Extracted records:
******
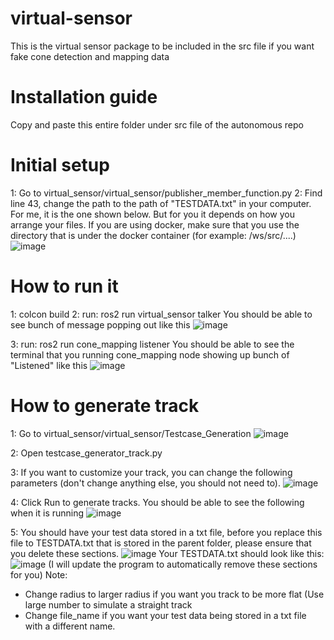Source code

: # virtual-sensor
This is the virtual sensor package to be included in the src file if you want fake cone detection and mapping data

# Installation guide
Copy and paste this entire folder under src file of the autonomous repo

# Initial setup
1: Go to virtual_sensor/virtual_sensor/publisher_member_function.py
2: Find line 43, change the path to the path of "TESTDATA.txt" in your computer. For  me, it is the one shown below. But for you it depends on how you arrange your files. If you are using docker, make sure that you use the directory that is under the docker container (for example: /ws/src/....)
![image](https://github.com/UOA-FSAE/virtual-sensor/assets/68982001/eba9c36f-033c-44b5-90bf-297bf9ed7518)

# How to run it
1: colcon build
2: run: ros2 run virtual_sensor talker
You should be able to see bunch of message popping out like this
![image](https://github.com/UOA-FSAE/virtual-sensor/assets/68982001/b047595a-425f-456d-b74e-8c5d87bcf6af)

3: run: ros2 run cone_mapping listener
You should be able to see the terminal that you running cone_mapping node showing up bunch of "Listened" like this
![image](https://github.com/UOA-FSAE/virtual-sensor/assets/68982001/147dddfb-3f4a-470b-8199-04c3de21ecc2)

# How to generate track
1: Go to virtual_sensor/virtual_sensor/Testcase_Generation
![image](https://github.com/UOA-FSAE/virtual-sensor/assets/68982001/a8ebb3d5-1324-43e5-a4c2-a66812bd75ca)

2: Open testcase_generator_track.py

3: If you want to customize your track, you can change the following parameters (don't change anything else, you should not need to). 
![image](https://github.com/UOA-FSAE/virtual-sensor/assets/68982001/49992bea-f6f6-467c-9b3e-bc0d7fa42079)

4: Click Run to generate tracks. You should be able to see the following when it is running
![image](https://github.com/UOA-FSAE/virtual-sensor/assets/68982001/78d76ccc-b217-442b-b27f-13557ecc3216)

5: You should have your test data stored in a txt file, before you replace this file to TESTDATA.txt that is stored in the parent folder, please ensure that you delete these sections.
![image](https://github.com/UOA-FSAE/virtual-sensor/assets/68982001/64a79d19-00e8-408a-9a3b-0835fd0387fa)
Your TESTDATA.txt should look like this:
![image](https://github.com/UOA-FSAE/virtual-sensor/assets/68982001/2b896359-1cf7-4b54-9ec8-1fe8d3ef754b)
(I will update the program to automatically remove these sections for you)
Note:
- Change radius to larger radius if you want you track to be more flat (Use large number to simulate a straight track
- Change file_name if you want your test data being stored in a txt file with a different name.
******
Exercise: Copy all the entries above exactly as they stand, except for the pictures.

Expected answer:
Source code

: # virtual-sensor
This is the virtual sensor package to be included in the src file if you want fake cone detection and mapping data

# Installation guide
Copy and paste this entire folder under src file of the autonomous repo

# Initial setup
1: Go to virtual_sensor/virtual_sensor/publisher_member_function.py
2: Find line 43, change the path to the path of "TESTDATA.txt" in your computer. For  me, it is the one shown below. But for you it depends on how you arrange your files. If you are using docker, make sure that you use the directory that is under the docker container (for example: /ws/src/....)
![image](https://github.com/UOA-FSAE/virtual-sensor/assets/68982001/eba9c36f-033c-44b5-90bf-297bf9ed7518)

# How to run it
1: colcon build
2: run: ros2 run virtual_sensor talker
You should be able to see bunch of message popping out like this
![image](https://github.com/UOA-FSAE/virtual-sensor/assets/68982001/b047595a-425f-456d-b74e-8c5d87bcf6af)

3: run: ros2 run cone_mapping listener
You should be able to see the terminal that you running cone_mapping node showing up bunch of "Listened" like this
![image](https://github.com/UOA-FSAE/virtual-sensor/assets/68982001/147dddfb-3f4a-470b-8199-04c3de21ecc2)

# How to generate track
1: Go to virtual_sensor/virtual_sensor/Testcase_Generation
![image](https://github.com/UOA-FSAE/virtual-sensor/assets/68982001/a8ebb3d5-1324-43e5-a4c2-a66812bd75ca)

2: Open testcase_generator_track.py

3: If you want to customize your track, you can change the following parameters (don't change anything else, you should not need to). 
![image](https://github.com/UOA-FSAE/virtual-sensor/assets/68982001/49992bea-f6f6-467c-9b3e-bc0d7fa42079)

4: Click Run to generate tracks. You should be able to see the following when it is running
![image](https://github.com/UOA-FSAE/virtual-sensor/assets/68982001/78d76ccc-b217-442b-b27f-13557ecc3216)

5: You should have your test data stored in a txt file, before you replace this file to TESTDATA.txt that is stored in the parent folder, please ensure that you delete these sections.
![image](https://github.com/UOA-FSAE/virtual-sensor/assets/68982001/64a79d19-00e8-408a-9a3b-0835fd0387fa)
Your TESTDATA.txt should look like this:
![image](https://github.com/UOA-FSAE/virtual-sensor/assets/68982001/2b896359-1cf7-4b54-9ec8-1fe8d3ef754b)
(I will update the program to automatically remove these sections for you)
Note:
- Change radius to larger radius if you want you track to be more flat (Use large number to simulate a straight track
- Change file_name if you want your test data being stored in a txt file with a different name.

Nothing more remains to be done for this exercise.